『浜辺の歌』という歌をときどき口ずさみます。ずっと昔、中学生くらいのときに読んだ漫画の中に、主人公の女の子がこの歌を歌っているシーンがあって、それを真似してみたのが最初です。女の子は、悲しくてやるせない夜をやり過ごしたのち、明け方の海で歌います。目を閉じて、口を大きく開けて、とても穏やかな表情で。その、しなやかで逞しい姿に、当時の私は憧れました。
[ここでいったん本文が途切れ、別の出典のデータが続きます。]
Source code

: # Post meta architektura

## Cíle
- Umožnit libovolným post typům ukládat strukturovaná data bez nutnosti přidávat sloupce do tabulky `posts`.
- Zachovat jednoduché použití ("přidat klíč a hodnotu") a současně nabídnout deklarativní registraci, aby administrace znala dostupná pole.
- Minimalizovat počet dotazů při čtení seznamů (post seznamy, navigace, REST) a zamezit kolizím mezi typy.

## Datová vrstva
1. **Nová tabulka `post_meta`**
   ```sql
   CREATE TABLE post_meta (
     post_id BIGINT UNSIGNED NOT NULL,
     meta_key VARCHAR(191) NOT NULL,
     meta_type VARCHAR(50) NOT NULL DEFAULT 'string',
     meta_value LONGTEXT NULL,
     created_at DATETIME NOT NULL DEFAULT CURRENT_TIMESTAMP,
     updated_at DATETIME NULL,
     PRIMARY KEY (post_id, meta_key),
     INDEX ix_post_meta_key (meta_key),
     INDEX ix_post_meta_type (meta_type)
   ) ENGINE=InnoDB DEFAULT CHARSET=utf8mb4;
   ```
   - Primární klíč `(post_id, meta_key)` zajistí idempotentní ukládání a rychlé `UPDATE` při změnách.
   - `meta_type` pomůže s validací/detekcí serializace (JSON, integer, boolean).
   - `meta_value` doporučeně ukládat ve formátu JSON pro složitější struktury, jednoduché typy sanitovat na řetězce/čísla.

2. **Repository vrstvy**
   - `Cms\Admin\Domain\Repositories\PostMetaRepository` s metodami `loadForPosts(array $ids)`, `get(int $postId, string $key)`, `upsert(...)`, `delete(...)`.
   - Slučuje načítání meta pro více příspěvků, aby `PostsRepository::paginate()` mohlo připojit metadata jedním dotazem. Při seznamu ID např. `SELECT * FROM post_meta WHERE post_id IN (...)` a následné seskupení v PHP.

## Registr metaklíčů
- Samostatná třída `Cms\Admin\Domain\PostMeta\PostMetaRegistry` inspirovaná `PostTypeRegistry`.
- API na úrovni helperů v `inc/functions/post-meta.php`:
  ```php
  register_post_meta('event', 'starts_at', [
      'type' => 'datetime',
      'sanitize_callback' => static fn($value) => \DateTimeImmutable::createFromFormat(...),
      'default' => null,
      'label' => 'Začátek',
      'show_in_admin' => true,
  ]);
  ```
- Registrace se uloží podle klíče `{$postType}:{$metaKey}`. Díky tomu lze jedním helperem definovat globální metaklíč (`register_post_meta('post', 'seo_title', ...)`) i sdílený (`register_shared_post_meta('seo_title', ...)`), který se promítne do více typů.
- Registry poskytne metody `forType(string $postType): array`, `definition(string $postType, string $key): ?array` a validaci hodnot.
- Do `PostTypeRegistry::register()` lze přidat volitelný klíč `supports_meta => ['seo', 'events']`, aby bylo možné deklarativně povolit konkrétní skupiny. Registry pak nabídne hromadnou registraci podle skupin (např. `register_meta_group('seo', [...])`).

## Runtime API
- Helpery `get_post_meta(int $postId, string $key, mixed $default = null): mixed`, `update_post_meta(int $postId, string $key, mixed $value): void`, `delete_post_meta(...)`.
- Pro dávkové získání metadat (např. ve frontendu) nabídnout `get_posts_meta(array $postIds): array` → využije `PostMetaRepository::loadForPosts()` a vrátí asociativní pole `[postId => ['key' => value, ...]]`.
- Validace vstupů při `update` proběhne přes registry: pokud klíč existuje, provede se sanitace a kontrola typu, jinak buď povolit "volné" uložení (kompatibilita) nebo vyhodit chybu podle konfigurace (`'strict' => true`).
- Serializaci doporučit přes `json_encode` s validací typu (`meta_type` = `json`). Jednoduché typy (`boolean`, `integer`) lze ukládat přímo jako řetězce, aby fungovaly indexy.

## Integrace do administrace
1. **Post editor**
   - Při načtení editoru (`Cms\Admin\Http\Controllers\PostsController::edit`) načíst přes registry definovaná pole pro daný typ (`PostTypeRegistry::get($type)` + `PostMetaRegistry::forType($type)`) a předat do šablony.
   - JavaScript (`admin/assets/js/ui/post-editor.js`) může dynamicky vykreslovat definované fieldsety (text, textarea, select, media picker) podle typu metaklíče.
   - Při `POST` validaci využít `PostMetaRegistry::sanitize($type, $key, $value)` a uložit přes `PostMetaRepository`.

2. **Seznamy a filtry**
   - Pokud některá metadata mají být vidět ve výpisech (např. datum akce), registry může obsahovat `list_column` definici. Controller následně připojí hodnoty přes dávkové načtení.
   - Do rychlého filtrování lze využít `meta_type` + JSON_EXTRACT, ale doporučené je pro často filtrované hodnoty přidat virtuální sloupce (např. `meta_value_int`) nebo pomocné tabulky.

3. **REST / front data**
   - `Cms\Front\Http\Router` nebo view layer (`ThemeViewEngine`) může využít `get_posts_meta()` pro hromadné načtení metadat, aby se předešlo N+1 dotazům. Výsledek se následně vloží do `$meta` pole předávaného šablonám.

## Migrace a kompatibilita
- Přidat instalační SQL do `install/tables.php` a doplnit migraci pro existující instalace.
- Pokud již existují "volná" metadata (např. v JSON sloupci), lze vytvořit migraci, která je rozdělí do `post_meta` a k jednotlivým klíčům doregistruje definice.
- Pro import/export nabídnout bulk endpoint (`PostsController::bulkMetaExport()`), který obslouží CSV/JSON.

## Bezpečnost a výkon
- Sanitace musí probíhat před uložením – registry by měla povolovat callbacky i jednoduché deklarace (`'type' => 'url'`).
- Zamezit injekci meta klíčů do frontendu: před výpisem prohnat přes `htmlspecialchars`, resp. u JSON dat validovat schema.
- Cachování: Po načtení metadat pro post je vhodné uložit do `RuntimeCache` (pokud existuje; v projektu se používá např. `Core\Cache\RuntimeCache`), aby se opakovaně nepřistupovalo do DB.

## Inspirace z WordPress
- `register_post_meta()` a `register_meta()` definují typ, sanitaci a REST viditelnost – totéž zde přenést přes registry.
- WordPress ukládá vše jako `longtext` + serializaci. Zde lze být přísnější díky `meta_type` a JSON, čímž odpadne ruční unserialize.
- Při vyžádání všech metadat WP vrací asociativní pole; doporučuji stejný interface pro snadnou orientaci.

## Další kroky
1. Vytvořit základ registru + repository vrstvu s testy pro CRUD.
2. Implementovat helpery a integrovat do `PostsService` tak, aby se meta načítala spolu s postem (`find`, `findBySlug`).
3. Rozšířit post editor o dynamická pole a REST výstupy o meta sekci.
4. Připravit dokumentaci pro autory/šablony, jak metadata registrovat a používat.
この世の悲しみや理不尽を、歌いながらくぐり抜けていけるような、そんな人になりたいな、と思ったのです。
あした浜辺をさまよえば 昔のことぞしのばるる
風の音よ雲のさまよ 寄する波も貝の色も
ゆうべ浜辺をもとおれば 昔の人ぞしのばるる
寄する波よ返す波よ 月の色も星のかげも
歌いだしの『あした』は古語で、『朝』という意味です。それを知っていてもなお、歌うときには、どこかで明日のことを思って歌います。私にとってこの歌は、元気を出したいとき、背筋を伸ばしたいときに、自分で自分を励ます、痛いの痛いの飛んでいけ、のような、おまじないの歌です。